RECORDS SHOWN:

• • • • •

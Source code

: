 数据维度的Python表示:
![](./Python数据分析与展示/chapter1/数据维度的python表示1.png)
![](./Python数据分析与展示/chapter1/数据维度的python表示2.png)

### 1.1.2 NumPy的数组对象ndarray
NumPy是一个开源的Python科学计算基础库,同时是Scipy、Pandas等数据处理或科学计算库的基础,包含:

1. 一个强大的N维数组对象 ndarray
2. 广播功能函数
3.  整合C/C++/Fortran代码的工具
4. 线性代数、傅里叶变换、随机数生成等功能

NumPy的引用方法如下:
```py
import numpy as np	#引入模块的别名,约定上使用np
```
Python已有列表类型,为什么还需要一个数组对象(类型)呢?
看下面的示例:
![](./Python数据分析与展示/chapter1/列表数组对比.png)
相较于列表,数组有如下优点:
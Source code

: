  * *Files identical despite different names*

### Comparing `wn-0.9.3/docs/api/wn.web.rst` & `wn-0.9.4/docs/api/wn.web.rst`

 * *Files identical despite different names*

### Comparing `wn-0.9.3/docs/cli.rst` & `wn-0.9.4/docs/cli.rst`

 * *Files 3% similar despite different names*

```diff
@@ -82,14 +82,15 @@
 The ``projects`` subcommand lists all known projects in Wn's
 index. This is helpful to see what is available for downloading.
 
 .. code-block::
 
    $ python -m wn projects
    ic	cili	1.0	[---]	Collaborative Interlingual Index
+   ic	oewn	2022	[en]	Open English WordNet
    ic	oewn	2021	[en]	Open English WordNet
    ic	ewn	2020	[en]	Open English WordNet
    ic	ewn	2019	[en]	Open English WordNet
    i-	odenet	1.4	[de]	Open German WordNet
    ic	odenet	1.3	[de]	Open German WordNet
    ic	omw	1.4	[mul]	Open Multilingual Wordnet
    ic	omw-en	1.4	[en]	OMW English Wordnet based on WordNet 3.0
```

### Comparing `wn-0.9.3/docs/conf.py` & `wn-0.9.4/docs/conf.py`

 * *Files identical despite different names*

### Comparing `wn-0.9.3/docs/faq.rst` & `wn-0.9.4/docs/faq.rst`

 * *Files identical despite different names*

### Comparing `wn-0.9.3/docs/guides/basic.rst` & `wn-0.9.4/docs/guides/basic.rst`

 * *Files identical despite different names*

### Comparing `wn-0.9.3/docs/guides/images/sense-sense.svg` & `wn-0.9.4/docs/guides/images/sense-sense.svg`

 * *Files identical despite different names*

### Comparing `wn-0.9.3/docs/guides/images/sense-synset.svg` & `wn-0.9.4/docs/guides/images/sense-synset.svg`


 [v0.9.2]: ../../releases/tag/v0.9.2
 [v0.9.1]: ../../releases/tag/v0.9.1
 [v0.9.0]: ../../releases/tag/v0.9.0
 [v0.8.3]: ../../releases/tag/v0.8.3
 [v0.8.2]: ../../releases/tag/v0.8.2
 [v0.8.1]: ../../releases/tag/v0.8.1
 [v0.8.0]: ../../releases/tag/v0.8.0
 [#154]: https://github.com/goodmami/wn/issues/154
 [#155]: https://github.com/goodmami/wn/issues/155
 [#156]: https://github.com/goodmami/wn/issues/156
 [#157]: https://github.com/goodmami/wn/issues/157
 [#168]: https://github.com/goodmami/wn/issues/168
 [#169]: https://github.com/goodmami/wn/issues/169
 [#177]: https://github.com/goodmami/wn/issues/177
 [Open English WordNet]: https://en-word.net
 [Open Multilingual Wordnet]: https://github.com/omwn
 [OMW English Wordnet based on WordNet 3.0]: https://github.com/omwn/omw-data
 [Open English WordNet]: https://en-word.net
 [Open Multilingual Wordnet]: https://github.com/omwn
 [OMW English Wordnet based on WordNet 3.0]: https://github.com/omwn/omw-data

• • • • •

ACTION ITEM: Transcribe only, please, the lines from the first line of the records through the line with "[v0.8.2]: ../../releases/tag/v0.8.2". Both of those lines are included.

RESPONSE TO THIS EXERCISE:
Source code

: 数据维度的Python表示:
![](./Python数据分析与展示/chapter1/数据维度的python表示1.png)
![](./Python数据分析与展示/chapter1/数据维度的python表示2.png)

### 1.1.2 NumPy的数组对象ndarray
NumPy是一个开源的Python科学计算基础库,同时是Scipy、Pandas等数据处理或科学计算库的基础,包含:

1. 一个强大的N维数组对象 ndarray
2. 广播功能函数
3.  整合C/C++/Fortran代码的工具
4. 线性代数、傅里叶变换、随机数生成等功能

NumPy的引用方法如下:
```py
import numpy as np	#引入模块的别名,约定上使用np
```
Python已有列表类型,为什么还需要一个数组对象(类型)呢?
看下面的示例:
![](./Python数据分析与展示/chapter1/列表数组对比.png)
相较于列表,数组有如下优点:
Source code

:  * *Files identical despite different names*

### Comparing `wn-0.9.3/docs/api/wn.web.rst` & `wn-0.9.4/docs/api/wn.web.rst`

 * *Files identical despite different names*

### Comparing `wn-0.9.3/docs/cli.rst` & `wn-0.9.4/docs/cli.rst`

 * *Files 3% similar despite different names*

```diff
@@ -82,14 +82,15 @@
 The ``projects`` subcommand lists all known projects in Wn's
 index. This is helpful to see what is available for downloading.
 
 .. code-block::
 
    $ python -m wn projects
    ic	cili	1.0	[---]	Collaborative Interlingual Index
+   ic	oewn	2022	[en]	Open English WordNet
    ic	oewn	2021	[en]	Open English WordNet
    ic	ewn	2020	[en]	Open English WordNet
    ic	ewn	2019	[en]	Open English WordNet
    i-	odenet	1.4	[de]	Open German WordNet
    ic	odenet	1.3	[de]	Open German WordNet
    ic	omw	1.4	[mul]	Open Multilingual Wordnet
    ic	omw-en	1.4	[en]	OMW English Wordnet based on WordNet 3.0
```

### Comparing `wn-0.9.3/docs/conf.py` & `wn-0.9.4/docs/conf.py`

 * *Files identical despite different names*

### Comparing `wn-0.9.3/docs/faq.rst` & `wn-0.9.4/docs/faq.rst`

 * *Files identical despite different names*

### Comparing `wn-0.9.3/docs/guides/basic.rst` & `wn-0.9.4/docs/guides/basic.rst`

 * *Files identical despite different names*

### Comparing `wn-0.9.3/docs/guides/images/sense-sense.svg` & `wn-0.9.4/docs/guides/images/sense-sense.svg`

 * *Files identical despite different names*

### Comparing `wn-0.9.3/docs/guides/images/sense-synset.svg` & `wn-0.9.4/docs/guides/images/sense-synset.svg`


 [v0.9.2]: ../../releases/tag/v0.9.2
 [v0.9.1]: ../../releases/tag/v0.9.1
 [v0.9.0]: ../../releases/tag/v0.9.0
 [v0.8.3]: ../../releases/tag/v0.8.3
 [v0.8.2]: ../../releases/tag/v0.8.2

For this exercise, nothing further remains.